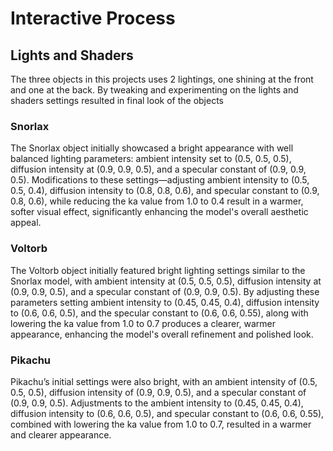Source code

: # Interactive Process
## Lights and Shaders
The three objects in this projects uses 2 lightings, one shining at the front and one at the back. By tweaking and experimenting on the lights and shaders settings resulted in final look of the objects
### Snorlax
The Snorlax object initially showcased a bright appearance with well balanced lighting parameters: ambient intensity set to (0.5, 0.5, 0.5), diffusion intensity at (0.9, 0.9, 0.5), and a specular constant of (0.9, 0.9, 0.5). Modifications to these settings—adjusting ambient intensity to (0.5, 0.5, 0.4), diffusion intensity to (0.8, 0.8, 0.6), and specular constant to (0.9, 0.8, 0.6), while reducing the ka value from 1.0 to 0.4 result in a warmer, softer visual effect, significantly enhancing the model's overall aesthetic appeal.
### Voltorb
The Voltorb object initially featured bright lighting settings similar to the Snorlax model, with ambient intensity at (0.5, 0.5, 0.5), diffusion intensity at (0.9, 0.9, 0.5), and a specular constant of (0.9, 0.9, 0.5). By adjusting these parameters setting ambient intensity to (0.45, 0.45, 0.4), diffusion intensity to (0.6, 0.6, 0.5), and the specular constant to (0.6, 0.6, 0.55), along with lowering the ka value from 1.0 to 0.7 produces a clearer, warmer appearance, enhancing the model's overall refinement and polished look.
### Pikachu
Pikachu’s initial settings were also bright, with an ambient intensity of (0.5, 0.5, 0.5), diffusion intensity of (0.9, 0.9, 0.5), and a specular constant of (0.9, 0.9, 0.5). Adjustments to the ambient intensity to (0.45, 0.45, 0.4), diffusion intensity to (0.6, 0.6, 0.5), and specular constant to (0.6, 0.6, 0.55), combined with lowering the ka value from 1.0 to 0.7, resulted in a warmer and clearer appearance.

============

Try it: Above are some lines. Repeat exactly, and only, those from the line that has "The Snorlax object" through the line that has "### Pikachu".

Answer space:
The Snorlax object initially showcased a bright appearance with well balanced lighting parameters: ambient intensity set to (0.5, 0.5, 0.5), diffusion intensity at (0.9, 0.9, 0.5), and a specular constant of (0.9, 0.9, 0.5). Modifications to these settings—adjusting ambient intensity to (0.5, 0.5, 0.4), diffusion intensity to (0.8, 0.8, 0.6), and specular constant to (0.9, 0.8, 0.6), while reducing the ka value from 1.0 to 0.4 result in a warmer, softer visual effect, significantly enhancing the model's overall aesthetic appeal.
### Voltorb
The Voltorb object initially featured bright lighting settings similar to the Snorlax model, with ambient intensity at (0.5, 0.5, 0.5), diffusion intensity at (0.9, 0.9, 0.5), and a specular constant of (0.9, 0.9, 0.5). By adjusting these parameters setting ambient intensity to (0.45, 0.45, 0.4), diffusion intensity to (0.6, 0.6, 0.5), and the specular constant to (0.6, 0.6, 0.55), along with lowering the ka value from 1.0 to 0.7 produces a clearer, warmer appearance, enhancing the model's overall refinement and polished look.
### Pikachu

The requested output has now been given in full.